According to Gainsight, product-led growth (PLG) is a go-to-market (GTM) strategy that puts the product at the forefront of the customer journey and leverages the product as the key vehicle to acquire, convert, retain and expand customers.
In the past, startups and companies had been adopting the funnel approach to building products which means they had been using a laddered approach to acquiring users. The problem with that approach is that over every step, potential users would drop off.
PLG works with a flywheel, where instead of trying to acquire users out of the product, your implement techniques to acquire them with the product. No user is lost in a funnel and it’s easier to resurrect users that drop off.
Think of it as using the product to sell the product. With PLG, you’ll use the product to attract users, convert these users to customers and leverage the product to retain and increase revenue attainable for every user or customer.
To make PLG work, all teams have to revolve around the product and focus on optimising the experience of the product to deliver value most simply and seamlessly possible.
This means that product teams need to focus on reducing the time to value for every product.
To optimize the time to value and make it easy to acquire users, companies would need to employ a pricing methodology that gives their customers a taste of their product without paying, This is where concepts like Freemium & Free Trial come into play.
To drive adoption, there will need to be in-app engagements, valuable content and a community that turns users into product evangelists. To drive retention and expansion, teams will need to customize feature tiers that offer more value than what is available for free.
Over the past few years, more B2B SaaS companies are leveraging PLG because of its advantages, before PLG, companies used to talk to customers, demo potential users and then offer them the product. Now, they don’t need to do all that, users can start testing and receiving value from the product. Afterwards, they can decide if they want to pay for extended value.
Here are a few companies you may know that execute PLG in some capacity:
Bumpa
Flutterwave
Paystack
Beezop
Brass
Slack
Zapier
Mixpanel
Notion
Cowrywise
The Goal Of PLG
Reduce Customer Acquisition Cost: Before Product Led Growth, marketing and sales teams would work in isolation to drive users to the product. This method means startups would spend money on ads, demos, events and all forms of paid campaigns and they still wouldn't get a 100% conversion.
Increase Average Revenue Per Employee: PLG requires the team towards driving value to the product with the product and by doing so, every initiative by every team directly affects the bottom line.
Reduce Sales Cycle: A lot of B2B SaaS companies spend hours visiting and demoing their customers. With PLG, a lot of time would be spent converting users to paid customers instead of converting non-users to users and then paying customers.
The Intersection Of Teams To Drive Value
Product-Led Growth requires the input of every team to drive expected outcomes.
For marketing, it means that they will need to drive engagements with the product and create models that will drive leads to leverage the product. Most SaaS products with a public-facing link usually have something called a content loop in their product which is usually a Call-To-Action for anyone with that link to use the product.

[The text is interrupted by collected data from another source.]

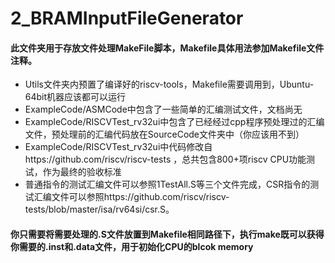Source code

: 2_BRAMInputFileGenerator
=====================
#### 此文件夹用于存放文件处理MakeFile脚本，Makefile具体用法参加Makefile文件注释。

* Utils文件夹内预置了编译好的riscv-tools，Makefile需要调用到，Ubuntu-64bit机器应该都可以运行
* ExampleCode/ASMCode中包含了一些简单的汇编测试文件，文档尚无
* ExampleCode/RISCVTest_rv32ui中包含了已经经过cpp程序预处理过的汇编文件，预处理前的汇编代码放在SourceCode文件夹中（你应该用不到）
* ExampleCode/RISCVTest_rv32ui中代码修改自https://github.com/riscv/riscv-tests ，总共包含800+项riscv CPU功能测试，作为最终的验收标准
* 普通指令的测试汇编文件可以参照1TestAll.S等三个文件完成，CSR指令的测试汇编文件可以参照https://github.com/riscv/riscv-tests/blob/master/isa/rv64si/csr.S。

#### 你只需要将需要处理的.S文件放置到Makefile相同路径下，执行make既可以获得你需要的.inst和.data文件，用于初始化CPU的blcok memory

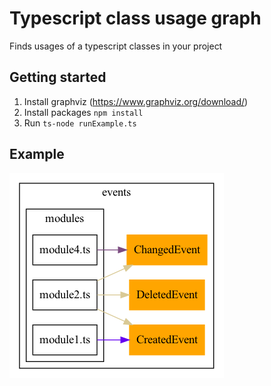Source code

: # Typescript class usage graph
Finds usages of a typescript classes in your project

## Getting started
1. Install graphviz (https://www.graphviz.org/download/)
2. Install packages `npm install`
3. Run `ts-node runExample.ts`

## Example
![Example](events.png)

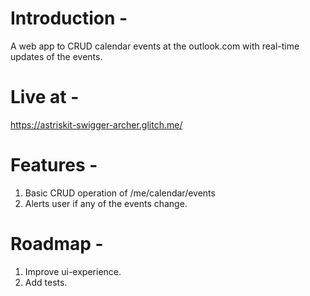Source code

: # Introduction -

A web app to CRUD calendar events at the outlook.com with real-time updates of the events.

# Live at -

https://astriskit-swigger-archer.glitch.me/

# Features -

1. Basic CRUD operation of /me/calendar/events
2. Alerts user if any of the events change.

# Roadmap -

1. Improve ui-experience.
2. Add tests.
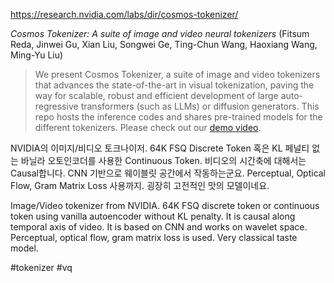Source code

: https://research.nvidia.com/labs/dir/cosmos-tokenizer/

*Cosmos Tokenizer: A suite of image and video neural tokenizers* (Fitsum Reda, Jinwei Gu, Xian Liu, Songwei Ge, Ting-Chun Wang, Haoxiang Wang, Ming-Yu Liu)

> We present Cosmos Tokenizer, a suite of image and video tokenizers that advances the state-of-the-art in visual tokenization, paving the way for scalable, robust and efficient development of large auto-regressive transformers (such as LLMs) or diffusion generators. This repo hosts the inference codes and shares pre-trained models for the different tokenizers. Please check out our [demo video](https://www.youtube.com/watch?v=Soy_myOfWIU).

NVIDIA의 이미지/비디오 토크나이저. 64K FSQ Discrete Token 혹은 KL 페널티 없는 바닐라 오토인코더를 사용한 Continuous Token. 비디오의 시간축에 대해서는 Causal합니다. CNN 기반으로 웨이블릿 공간에서 작동하는군요. Perceptual, Optical Flow, Gram Matrix Loss 사용까지. 굉장히 고전적인 맛의 모델이네요.

<english>
Image/Video tokenizer from NVIDIA. 64K FSQ discrete token or continuous token using vanilla autoencoder without KL penalty. It is causal along temporal axis of video. It is based on CNN and works on wavelet space. Perceptual, optical flow, gram matrix loss is used. Very classical taste model.
</english>

#tokenizer #vq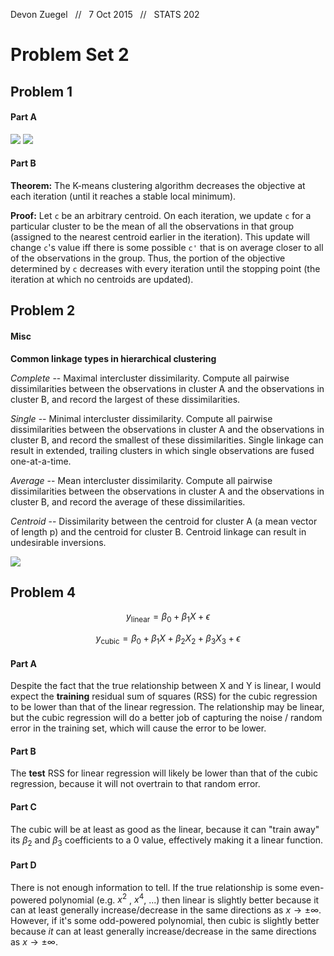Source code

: Devon Zuegel &nbsp; // &nbsp; 7 Oct 2015 &nbsp; // &nbsp; STATS 202

# Problem Set 2 #

## Problem 1 ##

#### Part A ####

![](/Users/devonzuegel/Github/stanford_classes/stats202/hw2/images/1a1.jpg)
![](/Users/devonzuegel/Github/stanford_classes/stats202/hw2/images/1a2.jpg)


#### Part B ####

**Theorem:** The K-means clustering algorithm decreases the objective at each iteration (until it reaches a stable local minimum).

**Proof:** Let `c` be an arbitrary centroid. On each iteration, we update `c` for a particular cluster to be the mean of all the observations in that group (assigned to the nearest centroid earlier in the iteration). This update will change `c`'s value iff there is some possible `c'` that is on average closer to all of the observations in the group. Thus, the portion of the objective determined by `c` decreases with every iteration until the stopping point (the iteration at which no centroids are updated).

<!-- Then, we iterate through all observations and update their labels to reflect the updated centroids. Take a single observation `o`, which we'll say is currently in cluster 1, whose initial centroid we'll call `c1`. This iteration will change `o`'s value iff there is some other centroid `cn` that is closer to it. Thus,  -->

## Problem 2 ##

#### Misc ####

**Common linkage types in hierarchical clustering**

*Complete* -- Maximal intercluster dissimilarity. Compute all pairwise dissimilarities between the observations in cluster A and the observations in cluster B, and record the largest of these dissimilarities.

*Single* -- Minimal intercluster dissimilarity. Compute all pairwise dissimilarities between the observations in cluster A and the observations in cluster B, and record the smallest of these dissimilarities. Single linkage can result in extended, trailing clusters in which single observations are fused one-at-a-time.

*Average* -- Mean intercluster dissimilarity. Compute all pairwise dissimilarities
between the observations in cluster A and the observations in cluster B, and record the average of these dissimilarities.

*Centroid* -- Dissimilarity between the centroid for cluster A (a mean vector of length p) and the centroid for cluster B. Centroid linkage can result in undesirable inversions.

![](/Users/devonzuegel/Github/stanford_classes/stats202/hw2/images/2.png)

## Problem 4 ##

$$y_{\text{linear}} = \beta_0 + \beta_1X + \epsilon$$

$$y_{\text{cubic}} = \beta_0 + \beta_1X + \beta_2X_2 + \beta_3X_3 + \epsilon$$

#### Part A ####

Despite the fact that the true relationship between X and Y is linear, I would expect the **training** residual sum of squares (RSS) for the cubic regression to be lower than that of the linear regression. The relationship may be linear, but the cubic regression will do a better job of capturing the noise / random error in the training set, which will cause the error to be lower.

#### Part B ####

The **test** RSS for linear regression will likely be lower than that of the cubic regression, because it will not overtrain to that random error.

#### Part C ####

The cubic will be at least as good as the linear, because it can "train away" its $\beta_2$ and $\beta_3$ coefficients to a 0 value, effectively making it a linear function.

#### Part D ####

There is not enough information to tell. If the true relationship is some even-powered polynomial (e.g. $x^{2}$ , $x^{4}$, ...) then linear is slightly better because it can at least generally increase/decrease in the same directions as $x \rightarrow ±\infty$. However, if it's some odd-powered polynomial, then cubic is slightly better because *it* can at least generally increase/decrease in the same directions as $x \rightarrow ±\infty$.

Sales will leverage Free users as leads and work towards converting them to paid users. This reduces the sales cycle because normally they try to capture non-users and convert them to users. But with PLG, users already exist, sales just have to do their magic and get them to upgrade to paying customers.
For product, it means designing a seamless experience that will ensure more people seamlessly move through the flywheel. The most important job of the product team is to ensure that there is a short time to value.
The product team will also need to design features that fit both free users and paid users. They will collaborate with marketing to implement in-app engagement that will drive retention.
Can PLG Work In Africa?
The book Product-Led Growth: How to Build a Product That Sells Itself is a great way to model the PLG strategy but it does not dive into geographical context. When you start reading the book, it might sound like you need to take either the Sales-Led Strategy or Product-Led Strategy as if they are sworn contrasts but you’ll definitely need a mix of both in Africa.
Building in Africa means trying to serve a large number of uneducated users unless you are in Fintech which still requires user education for nascent verticals.
Restricting customer acquisition to product mechanisms may not work because you need to sell your early users and you will need to sell paying customers to validate the viability of the product.
Building in Africa still requires PLG methodologies but it cannot make up the entirety of the product’s growth strategy. You need to have sales teams that put the products in the customer’s face.